• Description of the task: Below is a listing. Set down exactly the lines from the one containing "heuristics learned from" through the one containing "since values that", both ends included, and leave out the rest.

• Extracted data:
########
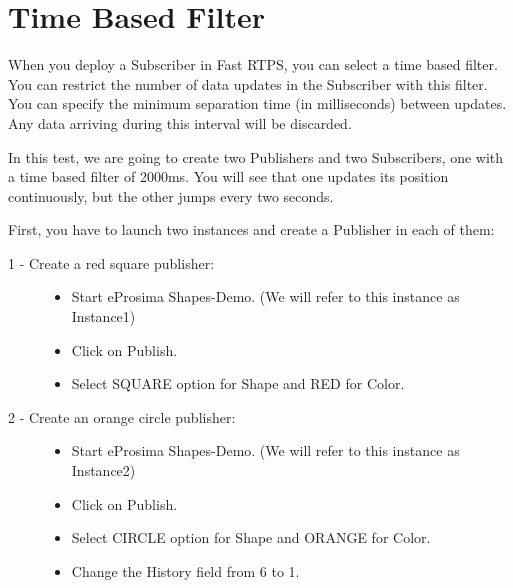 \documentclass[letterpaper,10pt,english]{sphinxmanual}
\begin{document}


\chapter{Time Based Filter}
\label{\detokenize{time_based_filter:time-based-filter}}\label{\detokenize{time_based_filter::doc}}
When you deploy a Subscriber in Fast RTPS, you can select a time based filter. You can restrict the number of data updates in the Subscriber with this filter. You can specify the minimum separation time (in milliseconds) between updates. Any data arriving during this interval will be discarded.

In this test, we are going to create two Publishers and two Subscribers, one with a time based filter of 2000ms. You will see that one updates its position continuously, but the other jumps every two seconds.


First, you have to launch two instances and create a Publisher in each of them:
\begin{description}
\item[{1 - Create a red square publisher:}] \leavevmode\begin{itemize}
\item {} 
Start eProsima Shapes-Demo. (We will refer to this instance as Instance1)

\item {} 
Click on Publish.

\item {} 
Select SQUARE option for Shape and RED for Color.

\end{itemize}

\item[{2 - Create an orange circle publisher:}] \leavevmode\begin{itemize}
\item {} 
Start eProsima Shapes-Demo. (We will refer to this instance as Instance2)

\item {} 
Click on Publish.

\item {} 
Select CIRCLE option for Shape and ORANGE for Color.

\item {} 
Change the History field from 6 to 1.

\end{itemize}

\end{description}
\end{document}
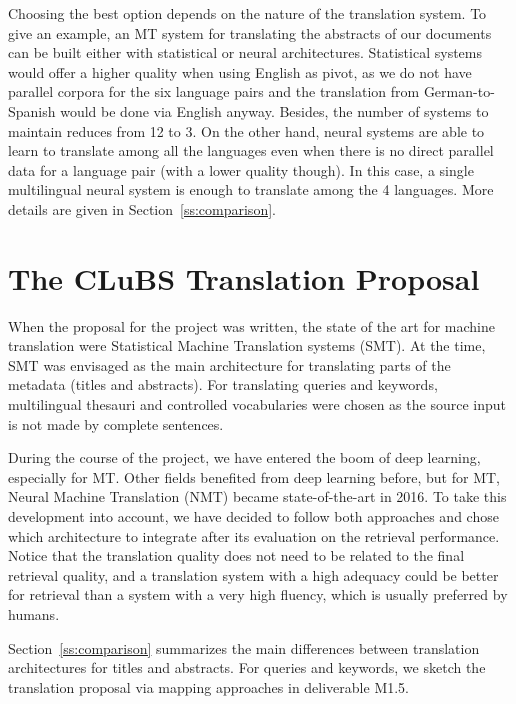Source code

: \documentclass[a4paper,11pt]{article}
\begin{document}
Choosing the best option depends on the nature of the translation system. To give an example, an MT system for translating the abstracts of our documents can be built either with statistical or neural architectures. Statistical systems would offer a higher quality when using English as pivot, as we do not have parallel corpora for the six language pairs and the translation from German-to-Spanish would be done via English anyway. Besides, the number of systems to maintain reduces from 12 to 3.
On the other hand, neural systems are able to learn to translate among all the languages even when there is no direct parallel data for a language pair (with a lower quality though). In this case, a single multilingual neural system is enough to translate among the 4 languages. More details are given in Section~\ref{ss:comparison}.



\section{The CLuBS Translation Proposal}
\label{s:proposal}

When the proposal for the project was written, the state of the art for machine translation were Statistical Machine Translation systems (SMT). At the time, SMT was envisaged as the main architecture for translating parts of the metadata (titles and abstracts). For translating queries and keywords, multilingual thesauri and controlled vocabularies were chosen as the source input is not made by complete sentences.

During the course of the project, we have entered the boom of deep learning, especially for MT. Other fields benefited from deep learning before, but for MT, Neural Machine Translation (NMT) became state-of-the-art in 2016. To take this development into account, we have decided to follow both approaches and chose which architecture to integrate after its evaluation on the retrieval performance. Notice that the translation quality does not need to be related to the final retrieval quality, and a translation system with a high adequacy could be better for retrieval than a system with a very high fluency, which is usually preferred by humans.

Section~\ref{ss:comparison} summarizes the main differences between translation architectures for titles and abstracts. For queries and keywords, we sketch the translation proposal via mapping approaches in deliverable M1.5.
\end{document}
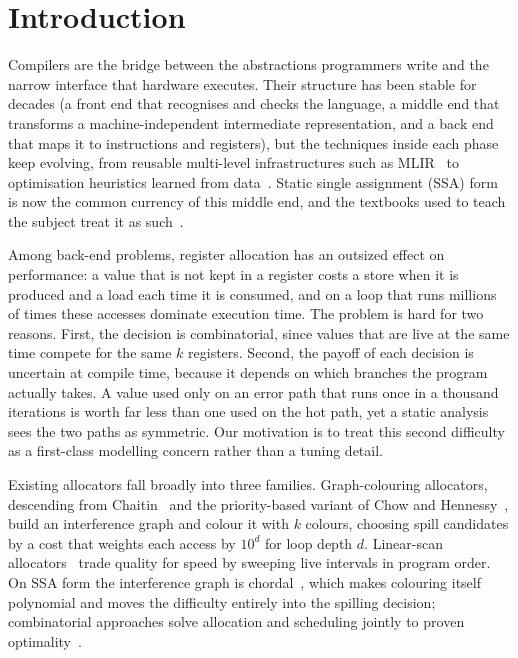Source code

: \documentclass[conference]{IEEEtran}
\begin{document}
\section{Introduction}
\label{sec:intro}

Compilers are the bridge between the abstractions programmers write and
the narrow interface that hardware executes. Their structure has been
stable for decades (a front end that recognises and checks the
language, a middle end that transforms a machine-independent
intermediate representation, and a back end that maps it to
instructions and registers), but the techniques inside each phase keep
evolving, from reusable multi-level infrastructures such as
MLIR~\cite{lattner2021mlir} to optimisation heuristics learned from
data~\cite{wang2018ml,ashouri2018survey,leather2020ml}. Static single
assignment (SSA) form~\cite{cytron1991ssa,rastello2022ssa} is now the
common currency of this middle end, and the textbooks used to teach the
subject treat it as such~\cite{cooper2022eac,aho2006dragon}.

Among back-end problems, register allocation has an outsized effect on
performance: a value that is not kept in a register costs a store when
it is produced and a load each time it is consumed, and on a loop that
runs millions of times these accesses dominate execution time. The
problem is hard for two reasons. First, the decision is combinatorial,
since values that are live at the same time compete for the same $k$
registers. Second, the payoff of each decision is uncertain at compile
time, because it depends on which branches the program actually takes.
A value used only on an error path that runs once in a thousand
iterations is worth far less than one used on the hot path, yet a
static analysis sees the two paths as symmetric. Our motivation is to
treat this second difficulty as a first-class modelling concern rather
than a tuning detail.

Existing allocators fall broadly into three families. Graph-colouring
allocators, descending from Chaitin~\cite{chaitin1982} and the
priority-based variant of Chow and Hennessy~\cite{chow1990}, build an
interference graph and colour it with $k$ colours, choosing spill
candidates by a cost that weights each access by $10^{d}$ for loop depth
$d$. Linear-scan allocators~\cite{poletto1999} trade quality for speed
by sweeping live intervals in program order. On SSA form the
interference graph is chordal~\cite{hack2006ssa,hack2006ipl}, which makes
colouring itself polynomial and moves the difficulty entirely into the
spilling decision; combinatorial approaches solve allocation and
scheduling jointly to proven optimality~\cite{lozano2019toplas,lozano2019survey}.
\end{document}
########
• Solution to this problem:
MLIR~\cite{lattner2021mlir} to optimisation heuristics learned from
data~\cite{wang2018ml,ashouri2018survey,leather2020ml}. Static single
assignment (SSA) form~\cite{cytron1991ssa,rastello2022ssa} is now the
common currency of this middle end, and the textbooks used to teach the
subject treat it as such~\cite{cooper2022eac,aho2006dragon}.

Among back-end problems, register allocation has an outsized effect on
performance: a value that is not kept in a register costs a store when
it is produced and a load each time it is consumed, and on a loop that
runs millions of times these accesses dominate execution time. The
problem is hard for two reasons. First, the decision is combinatorial,
since values that are live at the same time compete for the same $k$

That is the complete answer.